# [Task]
Write every record out again exactly as shown below.

[Exercise materials Boundary: Start]

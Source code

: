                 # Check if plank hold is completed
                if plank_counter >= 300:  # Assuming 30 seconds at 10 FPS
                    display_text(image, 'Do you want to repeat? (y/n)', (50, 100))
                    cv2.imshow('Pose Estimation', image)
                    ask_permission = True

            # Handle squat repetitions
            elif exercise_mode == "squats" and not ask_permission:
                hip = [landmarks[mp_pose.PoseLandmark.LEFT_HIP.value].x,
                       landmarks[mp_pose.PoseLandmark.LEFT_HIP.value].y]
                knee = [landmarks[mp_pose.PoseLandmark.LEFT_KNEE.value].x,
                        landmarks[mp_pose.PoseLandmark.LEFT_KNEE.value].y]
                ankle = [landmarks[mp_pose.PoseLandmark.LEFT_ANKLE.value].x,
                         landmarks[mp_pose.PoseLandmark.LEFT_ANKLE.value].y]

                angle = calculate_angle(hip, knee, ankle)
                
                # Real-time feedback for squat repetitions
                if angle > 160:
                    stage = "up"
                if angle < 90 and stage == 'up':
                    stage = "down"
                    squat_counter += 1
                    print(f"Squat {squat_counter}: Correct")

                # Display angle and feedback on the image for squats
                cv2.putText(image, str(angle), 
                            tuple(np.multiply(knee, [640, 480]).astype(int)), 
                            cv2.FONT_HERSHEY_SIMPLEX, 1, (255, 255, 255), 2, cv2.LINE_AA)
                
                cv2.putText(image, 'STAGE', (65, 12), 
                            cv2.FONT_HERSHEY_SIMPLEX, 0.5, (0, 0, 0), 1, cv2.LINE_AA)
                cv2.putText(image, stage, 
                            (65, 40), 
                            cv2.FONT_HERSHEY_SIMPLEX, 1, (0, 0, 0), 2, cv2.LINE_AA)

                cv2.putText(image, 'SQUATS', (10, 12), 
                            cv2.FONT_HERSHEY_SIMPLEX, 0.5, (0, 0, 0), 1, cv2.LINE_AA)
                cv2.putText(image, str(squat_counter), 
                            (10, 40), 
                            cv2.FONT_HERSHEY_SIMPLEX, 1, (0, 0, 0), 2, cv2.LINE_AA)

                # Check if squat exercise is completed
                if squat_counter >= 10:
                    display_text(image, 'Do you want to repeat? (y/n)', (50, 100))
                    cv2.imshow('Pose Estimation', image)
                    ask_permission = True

[Exercise materials Boundary: End]

# [Solution to this task]
Source code

:                 # Check if plank hold is completed
                if plank_counter >= 300:  # Assuming 30 seconds at 10 FPS
                    display_text(image, 'Do you want to repeat? (y/n)', (50, 100))
                    cv2.imshow('Pose Estimation', image)
                    ask_permission = True

            # Handle squat repetitions
            elif exercise_mode == "squats" and not ask_permission:
                hip = [landmarks[mp_pose.PoseLandmark.LEFT_HIP.value].x,
                       landmarks[mp_pose.PoseLandmark.LEFT_HIP.value].y]
                knee = [landmarks[mp_pose.PoseLandmark.LEFT_KNEE.value].x,
                        landmarks[mp_pose.PoseLandmark.LEFT_KNEE.value].y]
                ankle = [landmarks[mp_pose.PoseLandmark.LEFT_ANKLE.value].x,
                         landmarks[mp_pose.PoseLandmark.LEFT_ANKLE.value].y]

                angle = calculate_angle(hip, knee, ankle)
                
                # Real-time feedback for squat repetitions
                if angle > 160:
                    stage = "up"
                if angle < 90 and stage == 'up':
                    stage = "down"
                    squat_counter += 1
                    print(f"Squat {squat_counter}: Correct")

                # Display angle and feedback on the image for squats
                cv2.putText(image, str(angle), 
                            tuple(np.multiply(knee, [640, 480]).astype(int)), 
                            cv2.FONT_HERSHEY_SIMPLEX, 1, (255, 255, 255), 2, cv2.LINE_AA)
                
                cv2.putText(image, 'STAGE', (65, 12), 
                            cv2.FONT_HERSHEY_SIMPLEX, 0.5, (0, 0, 0), 1, cv2.LINE_AA)
                cv2.putText(image, stage, 
                            (65, 40), 
                            cv2.FONT_HERSHEY_SIMPLEX, 1, (0, 0, 0), 2, cv2.LINE_AA)

                cv2.putText(image, 'SQUATS', (10, 12), 
                            cv2.FONT_HERSHEY_SIMPLEX, 0.5, (0, 0, 0), 1, cv2.LINE_AA)
                cv2.putText(image, str(squat_counter), 
                            (10, 40), 
                            cv2.FONT_HERSHEY_SIMPLEX, 1, (0, 0, 0), 2, cv2.LINE_AA)

                # Check if squat exercise is completed
                if squat_counter >= 10:
                    display_text(image, 'Do you want to repeat? (y/n)', (50, 100))
                    cv2.imshow('Pose Estimation', image)
                    ask_permission = True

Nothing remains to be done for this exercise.